- Activity
Exact reproduction of all the entries is required, without any of their pictures.

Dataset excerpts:

----

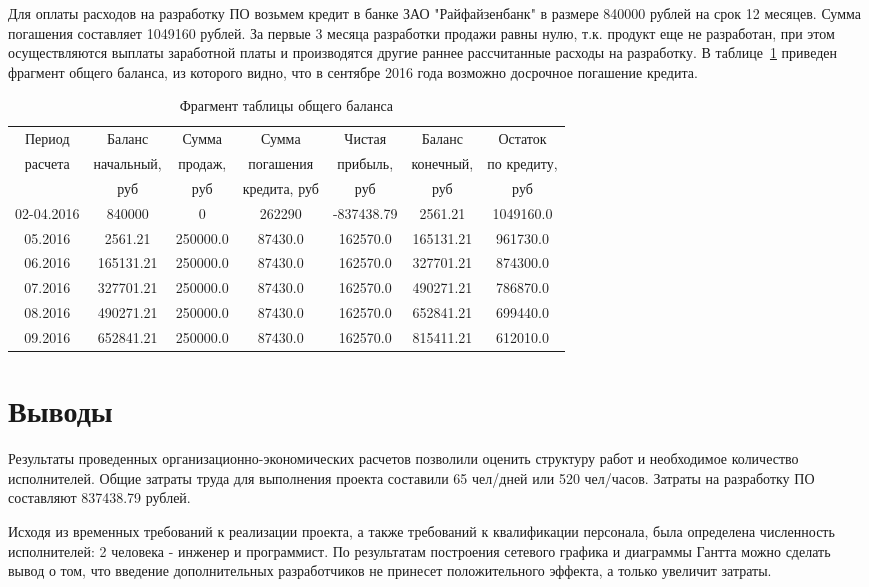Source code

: Для оплаты расходов на разработку ПО возьмем кредит в банке ЗАО "Райфайзенбанк" в размере 840000 рублей на срок 12 месяцев. Сумма погашения составляет 1049160 рублей. За первые 3 месяца разработки продажи равны нулю, т.к. продукт еще не разработан, при этом осуществляются выплаты заработной платы и производятся другие раннее рассчитанные расходы на разработку. В таблице~\ref{table:money_balance} приведен фрагмент общего баланса, из которого видно, что в сентябре 2016 года возможно досрочное погашение кредита.
\begin{table}
\caption{Фрагмент таблицы общего баланса}
\label{table:money_balance}
\begin{tabular} {| c | c | c | c | c | c | c |} 
\hline
Период & Баланс & Сумма & Сумма & Чистая & Баланс & Остаток\\
расчета & начальный, & продаж, & погашения & прибыль, & конечный, & по кредиту,\\
& руб & руб & кредита, руб & руб & руб & руб\\
\hline
02-04.2016 & 840000 & 0 & 262290 & -837438.79 & 2561.21 & 1049160.0\\
\hline
05.2016 & 2561.21 & 250000.0 & 87430.0 & 162570.0 & 165131.21 & 961730.0\\
\hline
06.2016 & 165131.21 & 250000.0 & 87430.0 & 162570.0 & 327701.21 & 874300.0\\
\hline
07.2016 & 327701.21 & 250000.0 & 87430.0 & 162570.0 & 490271.21 & 786870.0\\
\hline
08.2016 & 490271.21 & 250000.0 & 87430.0 & 162570.0 & 652841.21 & 699440.0\\
\hline
09.2016 & 652841.21 & 250000.0 & 87430.0 & 162570.0 & 815411.21 & 612010.0\\
\hline
\end{tabular}
\end{table}


\section{Выводы}
Результаты проведенных организационно-экономических расчетов позволили оценить структуру работ и необходимое количество исполнителей. Общие затраты труда для выполнения проекта составили 65 чел/дней или 520 чел/часов. Затраты на разработку ПО составляют 837438.79 рублей.

Исходя из временных требований к реализации проекта, а также требований к квалификации персонала, была определена численность исполнителей: 2 человека - инженер и программист. По результатам построения сетевого графика и диаграммы Гантта можно сделать вывод о том, что введение дополнительных разработчиков не принесет положительного эффекта, а только увеличит затраты.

----

- Output for this exercise
Source code

: Для оплаты расходов на разработку ПО возьмем кредит в банке ЗАО "Райфайзенбанк" в размере 840000 рублей на срок 12 месяцев. Сумма погашения составляет 1049160 рублей. За первые 3 месяца разработки продажи равны нулю, т.к. продукт еще не разработан, при этом осуществляются выплаты заработной платы и производятся другие раннее рассчитанные расходы на разработку. В таблице~\ref{table:money_balance} приведен фрагмент общего баланса, из которого видно, что в сентябре 2016 года возможно досрочное погашение кредита.
\begin{table}
\caption{Фрагмент таблицы общего баланса}
\label{table:money_balance}
\begin{tabular} {| c | c | c | c | c | c | c |} 
\hline
Период & Баланс & Сумма & Сумма & Чистая & Баланс & Остаток\\
расчета & начальный, & продаж, & погашения & прибыль, & конечный, & по кредиту,\\
& руб & руб & кредита, руб & руб & руб & руб\\
\hline
02-04.2016 & 840000 & 0 & 262290 & -837438.79 & 2561.21 & 1049160.0\\
\hline
05.2016 & 2561.21 & 250000.0 & 87430.0 & 162570.0 & 165131.21 & 961730.0\\
\hline
06.2016 & 165131.21 & 250000.0 & 87430.0 & 162570.0 & 327701.21 & 874300.0\\
\hline
07.2016 & 327701.21 & 250000.0 & 87430.0 & 162570.0 & 490271.21 & 786870.0\\
\hline
08.2016 & 490271.21 & 250000.0 & 87430.0 & 162570.0 & 652841.21 & 699440.0\\
\hline
09.2016 & 652841.21 & 250000.0 & 87430.0 & 162570.0 & 815411.21 & 612010.0\\
\hline
\end{tabular}
\end{table}


\section{Выводы}
Результаты проведенных организационно-экономических расчетов позволили оценить структуру работ и необходимое количество исполнителей. Общие затраты труда для выполнения проекта составили 65 чел/дней или 520 чел/часов. Затраты на разработку ПО составляют 837438.79 рублей.

Исходя из временных требований к реализации проекта, а также требований к квалификации персонала, была определена численность исполнителей: 2 человека - инженер и программист. По результатам построения сетевого графика и диаграммы Гантта можно сделать вывод о том, что введение дополнительных разработчиков не принесет положительного эффекта, а только увеличит затраты.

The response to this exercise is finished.